• **Directions for this task**
Write out every entry, unchanged. Skip any picture.

── Given records

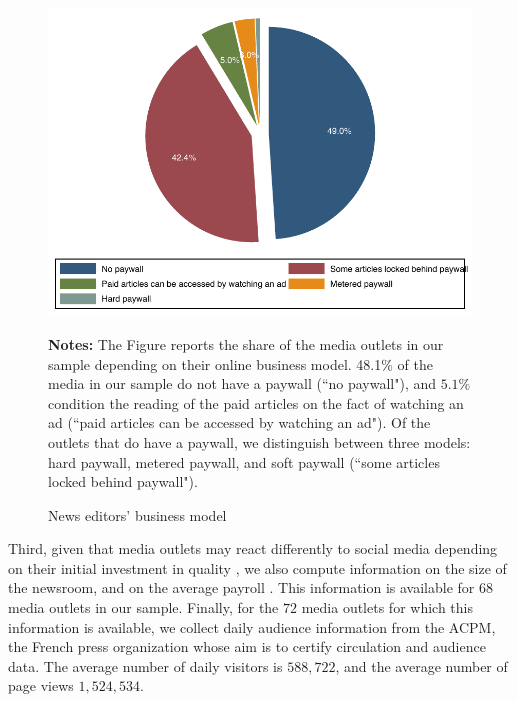 \begin{figure}
\begin{center}
\includegraphics[scale=1]{figures/paywall_final}
\end{center}
	\begin{spacing}{0.5}
		{\footnotesize \textbf{Notes:} The Figure reports the share of the media outlets in our sample depending on their online business model. 48.1\% of the media in our sample do not have a paywall (``no paywall"), and $5.1\%$ condition the reading of the paid articles on the fact of watching an ad (``paid articles can be accessed by watching an ad"). Of the outlets that do have a paywall, we distinguish between three models: hard paywall, metered paywall, and soft paywall (``some articles locked behind paywall").}
	\end{spacing}
\vspace{.5cm}	
	\caption{News editors' business model}
	\label{fig:paywall_final}
\end{figure}


Third, given that media outlets may react differently to social media depending on their initial investment in quality \citep[see e.g.][]{deCorniereSarvary2019}, we also compute information on the size of the newsroom, and on the average payroll \citep{Cage2015_journalists}. This information is available for $68$ media outlets in our sample. Finally, for the $72$ media outlets for which this information is available, we collect daily audience information from the ACPM, the French press organization whose aim is to certify circulation and audience data. The average number of daily visitors is $588,722$, and the average number of page views $1,524,534$.


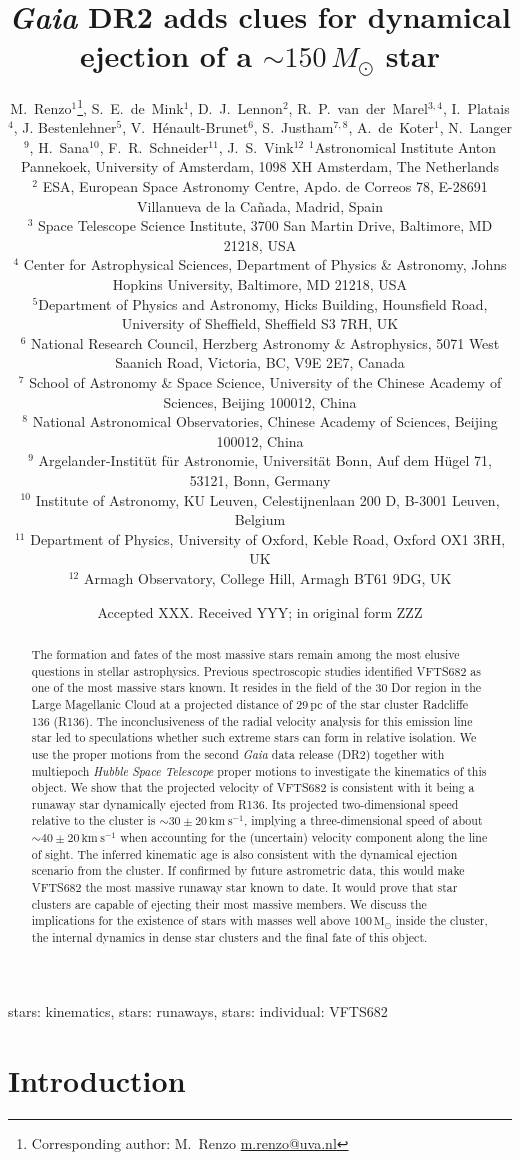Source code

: \documentclass[a4paper,fleqn,usenatbib]{mnras}
\title[\emph{Gaia} DR2 adds clues for dynamical ejections of a $\sim$$150\,M_\odot$ star]{\emph{Gaia} DR2 adds clues for dynamical ejection of a $\sim$$150\,M_\odot$ star}
\author[Renzo et al.]{
M.~Renzo$^{1}$\thanks{Corresponding author: M.~Renzo
  \href{mailto:m.renzo@uva.nl}{m.renzo@uva.nl}},
S.~E.~de~Mink$^{1}$, \linebreak
D.~J.~Lennon$^{2}$,\linebreak
R.~P.~van~der~Marel$^{3,4}$, \linebreak
I.~Platais$^{4}$, \linebreak
J. Bestenlehner$^{5}$, \linebreak
V.~H\'enault-Brunet$^{6}$, \linebreak
S.~Justham$^{7,8}$, \linebreak
A.~de~Koter$^{1}$, \linebreak
N.~Langer$^{9}$, \linebreak
H.~Sana$^{10}$, \linebreak
F.~R.~Schneider$^{11}$, \linebreak
J.~S.~Vink$^{12}$ \linebreak
$^{1}${Astronomical Institute Anton Pannekoek, University of
  Amsterdam, 1098 XH Amsterdam, The Netherlands} \\
$^{2}$ {ESA, European Space Astronomy Centre, Apdo. de Correos 78,
  E-28691 Villanueva de la Ca\~nada, Madrid, Spain} \\
$^{3}$ {Space Telescope Science Institute, 3700 San Martin Drive,
  Baltimore, MD 21218, USA}\\
$^{4}$ {Center for Astrophysical Sciences, Department of Physics \& Astronomy, Johns Hopkins University, Baltimore, MD 21218, USA}\\
$^{5}${Department of Physics and Astronomy, Hicks Building,
  Hounsfield Road, University of Sheffield, Sheffield S3 7RH, UK}\\
$^{6}$ {National Research Council, Herzberg Astronomy \&
  Astrophysics, 5071 West Saanich Road, Victoria, BC, V9E 2E7,
  Canada}\\
$^{7}$ {School of Astronomy \& Space Science, University of the Chinese
  Academy of Sciences, Beijing 100012, China}\\
$^{8}$ {National Astronomical Observatories, Chinese Academy of
  Sciences, Beijing 100012, China}\\
$^{9}$ {Argelander-Instit\"ut f\"ur Astronomie, Universit\"at Bonn,
  Auf dem H\"ugel 71, 53121, Bonn, Germany}\\
$^{10}$ {Institute of Astronomy, KU Leuven, Celestijnenlaan 200 D, B-3001 Leuven, Belgium}\\
$^{11}$ {Department of Physics, University of Oxford, Keble Road,
  Oxford OX1 3RH, UK} \\
$^{12}$ {Armagh Observatory, College Hill, Armagh BT61 9DG, UK}
}
\date{Accepted XXX. Received YYY; in original form ZZZ}
\newcommand{\kms}{{\,\mathrm{km\ s^{-1}}}}
\newcommand{\Msun}{{\,\mathrm{M}_\odot}}
\begin{document}
\label{firsxtpage}
\pagerange{\pageref{firstpage}--\pageref{lastpage}}
\maketitle

\begin{abstract}
  The formation and fates of the most massive stars remain among the most elusive questions in stellar astrophysics. 
  Previous spectroscopic studies identified VFTS682 as one of the most
  massive stars known. It resides in the field of the 30 Dor region in
  the Large Magellanic Cloud at a projected distance of 29\,pc of the
  star cluster Radcliffe 136 (R136). The inconclusiveness of the radial
  velocity analysis for this emission line star led to speculations whether such extreme
  stars can form in relative isolation. 
  We use the proper motions from the second \emph{Gaia} data
  release (DR2) together with multiepoch \emph{Hubble Space Telescope} proper motions to investigate the kinematics of this object. We show
  that the projected velocity of VFTS682 is consistent with it being a
  runaway star dynamically ejected from R136. Its
  projected two-dimensional speed relative to the cluster is $\sim$$30\pm20\kms$, implying a three-dimensional speed of about $\sim$$40\pm20\kms$ when
  accounting for the (uncertain) velocity component along the line of sight. The
  inferred kinematic age is also  consistent with the dynamical ejection scenario from the cluster. 
  If confirmed by future astrometric data, this would make VFTS682
  the most massive runaway star known to date. It would prove that star clusters are capable of ejecting their most massive members. We discuss the implications for the existence of stars with masses well above $100\Msun$ inside the cluster, the internal dynamics in dense star clusters and the final fate of this object. 
\end{abstract}

\begin{keywords}
  stars: kinematics, stars: runaways, stars: individual: VFTS682
\end{keywords}



\section{Introduction}
\label{sec:intro}
\end{document}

────

• **Task output**
 \begin{figure}
\begin{center}
\includegraphics[scale=1]{figures/paywall_final}
\end{center}
	\begin{spacing}{0.5}
		{\footnotesize \textbf{Notes:} The Figure reports the share of the media outlets in our sample depending on their online business model. 48.1\% of the media in our sample do not have a paywall (``no paywall"), and $5.1\%$ condition the reading of the paid articles on the fact of watching an ad (``paid articles can be accessed by watching an ad"). Of the outlets that do have a paywall, we distinguish between three models: hard paywall, metered paywall, and soft paywall (``some articles locked behind paywall").}
	\end{spacing}
\vspace{.5cm}	
	\caption{News editors' business model}
	\label{fig:paywall_final}
\end{figure}


Third, given that media outlets may react differently to social media depending on their initial investment in quality \citep[see e.g.][]{deCorniereSarvary2019}, we also compute information on the size of the newsroom, and on the average payroll \citep{Cage2015_journalists}. This information is available for $68$ media outlets in our sample. Finally, for the $72$ media outlets for which this information is available, we collect daily audience information from the ACPM, the French press organization whose aim is to certify circulation and audience data. The average number of daily visitors is $588,722$, and the average number of page views $1,524,534$.


Source code

: \documentclass[a4paper,fleqn,usenatbib]{mnras}
\title[\emph{Gaia} DR2 adds clues for dynamical ejections of a $\sim$$150\,M_\odot$ star]{\emph{Gaia} DR2 adds clues for dynamical ejection of a $\sim$$150\,M_\odot$ star}
\author[Renzo et al.]{
M.~Renzo$^{1}$\thanks{Corresponding author: M.~Renzo
  \href{mailto:m.renzo@uva.nl}{m.renzo@uva.nl}},
S.~E.~de~Mink$^{1}$, \linebreak
D.~J.~Lennon$^{2}$,\linebreak
R.~P.~van~der~Marel$^{3,4}$, \linebreak
I.~Platais$^{4}$, \linebreak
J. Bestenlehner$^{5}$, \linebreak
V.~H\'enault-Brunet$^{6}$, \linebreak
S.~Justham$^{7,8}$, \linebreak
A.~de~Koter$^{1}$, \linebreak
N.~Langer$^{9}$, \linebreak
H.~Sana$^{10}$, \linebreak
F.~R.~Schneider$^{11}$, \linebreak
J.~S.~Vink$^{12}$ \linebreak
$^{1}${Astronomical Institute Anton Pannekoek, University of
  Amsterdam, 1098 XH Amsterdam, The Netherlands} \\
$^{2}$ {ESA, European Space Astronomy Centre, Apdo. de Correos 78,
  E-28691 Villanueva de la Ca\~nada, Madrid, Spain} \\
$^{3}$ {Space Telescope Science Institute, 3700 San Martin Drive,
  Baltimore, MD 21218, USA}\\
$^{4}$ {Center for Astrophysical Sciences, Department of Physics \& Astronomy, Johns Hopkins University, Baltimore, MD 21218, USA}\\
$^{5}${Department of Physics and Astronomy, Hicks Building,
  Hounsfield Road, University of Sheffield, Sheffield S3 7RH, UK}\\
$^{6}$ {National Research Council, Herzberg Astronomy \&
  Astrophysics, 5071 West Saanich Road, Victoria, BC, V9E 2E7,
  Canada}\\
$^{7}$ {School of Astronomy \& Space Science, University of the Chinese
  Academy of Sciences, Beijing 100012, China}\\
$^{8}$ {National Astronomical Observatories, Chinese Academy of
  Sciences, Beijing 100012, China}\\
$^{9}$ {Argelander-Instit\"ut f\"ur Astronomie, Universit\"at Bonn,
  Auf dem H\"ugel 71, 53121, Bonn, Germany}\\
$^{10}$ {Institute of Astronomy, KU Leuven, Celestijnenlaan 200 D, B-3001 Leuven, Belgium}\\
$^{11}$ {Department of Physics, University of Oxford, Keble Road,
  Oxford OX1 3RH, UK} \\
$^{12}$ {Armagh Observatory, College Hill, Armagh BT61 9DG, UK}
}
\date{Accepted XXX. Received YYY; in original form ZZZ}
\newcommand{\kms}{{\,\mathrm{km\ s^{-1}}}}
\newcommand{\Msun}{{\,\mathrm{M}_\odot}}
\begin{document}
\label{firsxtpage}
\pagerange{\pageref{firstpage}--\pageref{lastpage}}
\maketitle

\begin{abstract}
  The formation and fates of the most massive stars remain among the most elusive questions in stellar astrophysics. 
  Previous spectroscopic studies identified VFTS682 as one of the most
  massive stars known. It resides in the field of the 30 Dor region in
  the Large Magellanic Cloud at a projected distance of 29\,pc of the
  star cluster Radcliffe 136 (R136). The inconclusiveness of the radial
  velocity analysis for this emission line star led to speculations whether such extreme
  stars can form in relative isolation. 
  We use the proper motions from the second \emph{Gaia} data
  release (DR2) together with multiepoch \emph{Hubble Space Telescope} proper motions to investigate the kinematics of this object. We show
  that the projected velocity of VFTS682 is consistent with it being a
  runaway star dynamically ejected from R136. Its
  projected two-dimensional speed relative to the cluster is $\sim$$30\pm20\kms$, implying a three-dimensional speed of about $\sim$$40\pm20\kms$ when
  accounting for the (uncertain) velocity component along the line of sight. The
  inferred kinematic age is also  consistent with the dynamical ejection scenario from the cluster. 
  If confirmed by future astrometric data, this would make VFTS682
  the most massive runaway star known to date. It would prove that star clusters are capable of ejecting their most massive members. We discuss the implications for the existence of stars with masses well above $100\Msun$ inside the cluster, the internal dynamics in dense star clusters and the final fate of this object. 
\end{abstract}

\begin{keywords}
  stars: kinematics, stars: runaways, stars: individual: VFTS682
\end{keywords}



\section{Introduction}
\label{sec:intro}
\end{document}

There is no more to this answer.